06 September 2022
As with previous campaigns on areas such as potentially undeclared offshore income and gains and erroneous business asset disposal (previously known as entrepreneurs’ relief) claims, HMRC is set to send out ‘nudge’ letters to overseas companies that own UK property. This is one of a number of similar campaigns that HMRC is launching, including targeting potential share disposals for outgoing Persons of Significant Control.
What is a nudge letter?
A nudge letter is a similar letter sent to a population of taxpayers that HMRC considers may have the same specific tax risk.

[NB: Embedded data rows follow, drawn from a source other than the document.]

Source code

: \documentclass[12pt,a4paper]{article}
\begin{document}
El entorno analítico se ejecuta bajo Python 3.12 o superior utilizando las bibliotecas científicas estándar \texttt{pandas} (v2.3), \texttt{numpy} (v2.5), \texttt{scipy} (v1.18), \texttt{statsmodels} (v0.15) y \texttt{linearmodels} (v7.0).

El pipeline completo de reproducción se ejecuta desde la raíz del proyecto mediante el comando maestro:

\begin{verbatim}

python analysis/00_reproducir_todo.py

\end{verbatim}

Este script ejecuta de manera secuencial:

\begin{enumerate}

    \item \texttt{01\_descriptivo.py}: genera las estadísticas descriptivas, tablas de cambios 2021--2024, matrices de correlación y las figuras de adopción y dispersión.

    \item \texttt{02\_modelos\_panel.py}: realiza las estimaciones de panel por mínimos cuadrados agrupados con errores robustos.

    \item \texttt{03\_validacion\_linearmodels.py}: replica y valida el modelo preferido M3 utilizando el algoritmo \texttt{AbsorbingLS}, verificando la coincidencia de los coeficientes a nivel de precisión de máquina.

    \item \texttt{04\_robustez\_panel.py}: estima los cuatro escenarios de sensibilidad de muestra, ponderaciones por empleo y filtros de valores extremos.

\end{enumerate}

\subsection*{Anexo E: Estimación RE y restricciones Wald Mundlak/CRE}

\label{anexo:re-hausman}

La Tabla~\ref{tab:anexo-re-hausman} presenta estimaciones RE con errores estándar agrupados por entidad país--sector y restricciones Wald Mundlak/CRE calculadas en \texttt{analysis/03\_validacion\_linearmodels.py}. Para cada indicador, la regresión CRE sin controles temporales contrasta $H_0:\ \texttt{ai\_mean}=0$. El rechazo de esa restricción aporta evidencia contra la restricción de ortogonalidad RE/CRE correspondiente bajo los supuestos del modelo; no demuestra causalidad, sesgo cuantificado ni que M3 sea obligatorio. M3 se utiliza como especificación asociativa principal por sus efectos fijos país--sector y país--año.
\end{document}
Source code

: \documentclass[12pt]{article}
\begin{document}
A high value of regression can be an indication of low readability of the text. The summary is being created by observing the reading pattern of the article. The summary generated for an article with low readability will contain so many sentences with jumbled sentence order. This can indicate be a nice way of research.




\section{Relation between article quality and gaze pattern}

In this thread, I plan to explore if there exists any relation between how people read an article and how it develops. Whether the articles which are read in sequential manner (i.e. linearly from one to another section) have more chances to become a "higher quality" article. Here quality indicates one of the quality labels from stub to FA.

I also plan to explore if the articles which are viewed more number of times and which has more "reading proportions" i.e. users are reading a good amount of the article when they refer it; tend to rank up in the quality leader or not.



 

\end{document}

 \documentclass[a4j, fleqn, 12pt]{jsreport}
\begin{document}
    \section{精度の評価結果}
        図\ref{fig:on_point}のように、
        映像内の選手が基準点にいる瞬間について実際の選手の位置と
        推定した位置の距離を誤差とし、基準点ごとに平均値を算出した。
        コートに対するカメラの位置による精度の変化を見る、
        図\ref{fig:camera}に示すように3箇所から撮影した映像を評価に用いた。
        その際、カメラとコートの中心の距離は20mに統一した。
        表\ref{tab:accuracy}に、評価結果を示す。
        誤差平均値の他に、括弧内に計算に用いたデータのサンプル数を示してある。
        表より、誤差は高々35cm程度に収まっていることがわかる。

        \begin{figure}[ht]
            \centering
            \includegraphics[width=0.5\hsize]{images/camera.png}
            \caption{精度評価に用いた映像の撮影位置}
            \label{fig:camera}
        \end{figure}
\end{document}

If you receive a nudge letter you will be encouraged to review your tax affairs and if appropriate, make a disclosure of any inaccuracies to HMRC.
A letter may also be accompanied by a certificate that requests any response to be declared correct and complete to the best of the recipient’s knowledge and belief.
This declaration contains a warning that any material inaccuracy in the response provided to HMRC may result in a criminal investigation and prosecution. There is no legal requirement to complete the certificate, but the invitation to do so highlights the importance of seeking the professional advice as soon as you receive a nudge letter.
Together with other campaigns, HMRC is targeting non-resident corporate owners of UK property that may not have met their UK tax obligations. Using data from the Land Registry and cross-referencing with internal records, they are targeting owners who may not have submitted a Non-Resident Capital Gains Tax (NRCGT) return, as well as those who have submitted a NRCGT return but haven’t submitted other required returns such as Annual Tax on Enveloped Dwellings (ATED) returns.
From April 2013, corporate owners of high value UK residential property are required to submit ATED returns on an annual basis. There is also an ATED charge payable, unless the property is used for a purpose that meets the strict relief criteria or is owned by an exempt body such as a charity. It is important to note that, even where a relief is available, ATED returns must still be filed.
In addition, from April 2015, non-residents first became taxable on gains arising from the disposal of UK residential property. This was then expanded to all UK property with effect from April 2019.
HMRC may issue one of two letters which will be accompanied by a Certificate of Tax Position. While the letters are addressed to the corporates, both recommend that the companies should ask connected UK-resident individuals to ensure their personal tax affairs are up to date in respect of the related anti-avoidance provisions.
One letter will be issued to non-resident companies that own UK property and may need to disclose income received as a non-resident corporate landlord or a liability to ATED. The other letter will be issued to non-resident companies that appear to have made a disposal of UK residential property between 6 April 2015 and 5 April 2019 without filing a NRCGT return.
As there have been huge changes to the taxation of UK property in the last decade, especially with regards to non-residents, this campaign is not unexpected. But it does show that there is clearly a lack of compliance that HMRC wishes to target.
Given the complex nature of nudge letters and the associated requirements, we would strongly suggest that advice is taken from a tax professional before responding.